Stored items
☆ ☆ ☆ ☆

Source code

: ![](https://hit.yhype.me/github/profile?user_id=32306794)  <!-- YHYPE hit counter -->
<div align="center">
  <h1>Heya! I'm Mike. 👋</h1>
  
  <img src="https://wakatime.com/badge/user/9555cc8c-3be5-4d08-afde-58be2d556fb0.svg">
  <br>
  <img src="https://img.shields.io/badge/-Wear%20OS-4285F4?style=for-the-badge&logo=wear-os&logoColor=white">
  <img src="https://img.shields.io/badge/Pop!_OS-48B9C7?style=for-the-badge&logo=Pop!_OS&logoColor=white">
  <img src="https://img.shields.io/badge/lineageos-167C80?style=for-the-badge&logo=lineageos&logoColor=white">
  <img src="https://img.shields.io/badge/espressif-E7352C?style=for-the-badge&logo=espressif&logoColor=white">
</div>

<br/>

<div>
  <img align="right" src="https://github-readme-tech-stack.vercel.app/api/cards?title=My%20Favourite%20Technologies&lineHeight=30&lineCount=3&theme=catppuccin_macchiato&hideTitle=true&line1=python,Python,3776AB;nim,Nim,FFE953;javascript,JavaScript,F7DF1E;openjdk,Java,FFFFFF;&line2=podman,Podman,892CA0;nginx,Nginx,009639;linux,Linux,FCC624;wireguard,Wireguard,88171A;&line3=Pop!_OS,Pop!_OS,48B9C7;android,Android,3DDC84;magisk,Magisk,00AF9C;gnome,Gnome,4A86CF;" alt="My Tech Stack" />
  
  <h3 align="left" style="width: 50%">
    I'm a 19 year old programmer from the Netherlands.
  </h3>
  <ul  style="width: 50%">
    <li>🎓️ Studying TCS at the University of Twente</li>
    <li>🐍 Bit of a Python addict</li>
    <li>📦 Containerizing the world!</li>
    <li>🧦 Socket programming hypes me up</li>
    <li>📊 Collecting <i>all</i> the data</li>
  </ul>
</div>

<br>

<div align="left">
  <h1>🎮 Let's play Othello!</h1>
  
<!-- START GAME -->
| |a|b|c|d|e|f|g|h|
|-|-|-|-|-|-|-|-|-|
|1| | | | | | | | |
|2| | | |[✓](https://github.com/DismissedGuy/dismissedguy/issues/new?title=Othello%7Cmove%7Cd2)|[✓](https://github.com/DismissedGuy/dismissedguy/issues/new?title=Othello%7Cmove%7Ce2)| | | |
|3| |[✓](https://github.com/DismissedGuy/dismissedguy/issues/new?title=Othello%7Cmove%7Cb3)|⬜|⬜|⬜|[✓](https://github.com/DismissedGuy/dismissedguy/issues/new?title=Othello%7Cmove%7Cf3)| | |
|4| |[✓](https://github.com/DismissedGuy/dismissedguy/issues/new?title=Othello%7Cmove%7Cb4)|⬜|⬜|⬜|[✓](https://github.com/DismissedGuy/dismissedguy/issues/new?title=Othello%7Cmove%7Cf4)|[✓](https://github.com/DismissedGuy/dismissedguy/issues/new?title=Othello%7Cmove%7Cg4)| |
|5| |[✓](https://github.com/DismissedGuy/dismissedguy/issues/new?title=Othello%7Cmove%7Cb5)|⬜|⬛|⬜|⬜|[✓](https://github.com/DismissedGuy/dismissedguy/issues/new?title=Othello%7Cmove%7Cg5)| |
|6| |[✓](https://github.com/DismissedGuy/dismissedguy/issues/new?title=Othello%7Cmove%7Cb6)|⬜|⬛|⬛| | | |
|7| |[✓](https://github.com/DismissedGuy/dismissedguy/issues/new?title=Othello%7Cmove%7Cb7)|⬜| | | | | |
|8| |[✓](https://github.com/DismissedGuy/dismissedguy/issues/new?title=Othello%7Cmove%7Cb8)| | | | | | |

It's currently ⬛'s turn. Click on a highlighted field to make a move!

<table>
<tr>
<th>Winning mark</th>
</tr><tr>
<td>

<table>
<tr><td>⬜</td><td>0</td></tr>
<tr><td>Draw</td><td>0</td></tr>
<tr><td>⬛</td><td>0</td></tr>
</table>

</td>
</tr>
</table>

☆ ☆ ☆ ☆

**Exercise brief**
Your reply should contain every record, unchanged and complete.

**Written solution**
Source code

: ![](https://hit.yhype.me/github/profile?user_id=32306794)  <!-- YHYPE hit counter -->
<div align="center">
  <h1>Heya! I'm Mike. 👋</h1>
  
  <img src="https://wakatime.com/badge/user/9555cc8c-3be5-4d08-afde-58be2d556fb0.svg">
  <br>
  <img src="https://img.shields.io/badge/-Wear%20OS-4285F4?style=for-the-badge&logo=wear-os&logoColor=white">
  <img src="https://img.shields.io/badge/Pop!_OS-48B9C7?style=for-the-badge&logo=Pop!_OS&logoColor=white">
  <img src="https://img.shields.io/badge/lineageos-167C80?style=for-the-badge&logo=lineageos&logoColor=white">
  <img src="https://img.shields.io/badge/espressif-E7352C?style=for-the-badge&logo=espressif&logoColor=white">
</div>

<br/>

<div>
  <img align="right" src="https://github-readme-tech-stack.vercel.app/api/cards?title=My%20Favourite%20Technologies&lineHeight=30&lineCount=3&theme=catppuccin_macchiato&hideTitle=true&line1=python,Python,3776AB;nim,Nim,FFE953;javascript,JavaScript,F7DF1E;openjdk,Java,FFFFFF;&line2=podman,Podman,892CA0;nginx,Nginx,009639;linux,Linux,FCC624;wireguard,Wireguard,88171A;&line3=Pop!_OS,Pop!_OS,48B9C7;android,Android,3DDC84;magisk,Magisk,00AF9C;gnome,Gnome,4A86CF;" alt="My Tech Stack" />
  
  <h3 align="left" style="width: 50%">
    I'm a 19 year old programmer from the Netherlands.
  </h3>
  <ul  style="width: 50%">
    <li>🎓️ Studying TCS at the University of Twente</li>
    <li>🐍 Bit of a Python addict</li>
    <li>📦 Containerizing the world!</li>
    <li>🧦 Socket programming hypes me up</li>
    <li>📊 Collecting <i>all</i> the data</li>
  </ul>
</div>

<br>

<div align="left">
  <h1>🎮 Let's play Othello!</h1>
  
<!-- START GAME -->
| |a|b|c|d|e|f|g|h|
|-|-|-|-|-|-|-|-|-|
|1| | | | | | | | |
|2| | | |[✓](https://github.com/DismissedGuy/dismissedguy/issues/new?title=Othello%7Cmove%7Cd2)|[✓](https://github.com/DismissedGuy/dismissedguy/issues/new?title=Othello%7Cmove%7Ce2)| | | |
|3| |[✓](https://github.com/DismissedGuy/dismissedguy/issues/new?title=Othello%7Cmove%7Cb3)|⬜|⬜|⬜|[✓](https://github.com/DismissedGuy/dismissedguy/issues/new?title=Othello%7Cmove%7Cf3)| | |
|4| |[✓](https://github.com/DismissedGuy/dismissedguy/issues/new?title=Othello%7Cmove%7Cb4)|⬜|⬜|⬜|[✓](https://github.com/DismissedGuy/dismissedguy/issues/new?title=Othello%7Cmove%7Cf4)|[✓](https://github.com/DismissedGuy/dismissedguy/issues/new?title=Othello%7Cmove%7Cg4)| |
|5| |[✓](https://github.com/DismissedGuy/dismissedguy/issues/new?title=Othello%7Cmove%7Cb5)|⬜|⬛|⬜|⬜|[✓](https://github.com/DismissedGuy/dismissedguy/issues/new?title=Othello%7Cmove%7Cg5)| |
|6| |[✓](https://github.com/DismissedGuy/dismissedguy/issues/new?title=Othello%7Cmove%7Cb6)|⬜|⬛|⬛| | | |
|7| |[✓](https://github.com/DismissedGuy/dismissedguy/issues/new?title=Othello%7Cmove%7Cb7)|⬜| | | | | |
|8| |[✓](https://github.com/DismissedGuy/dismissedguy/issues/new?title=Othello%7Cmove%7Cb8)| | | | | | |

It's currently ⬛'s turn. Click on a highlighted field to make a move!

<table>
<tr>
<th>Winning mark</th>
</tr><tr>
<td>

<table>
<tr><td>⬜</td><td>0</td></tr>
<tr><td>Draw</td><td>0</td></tr>
<tr><td>⬛</td><td>0</td></tr>
</table>

</td>
</tr>
</table>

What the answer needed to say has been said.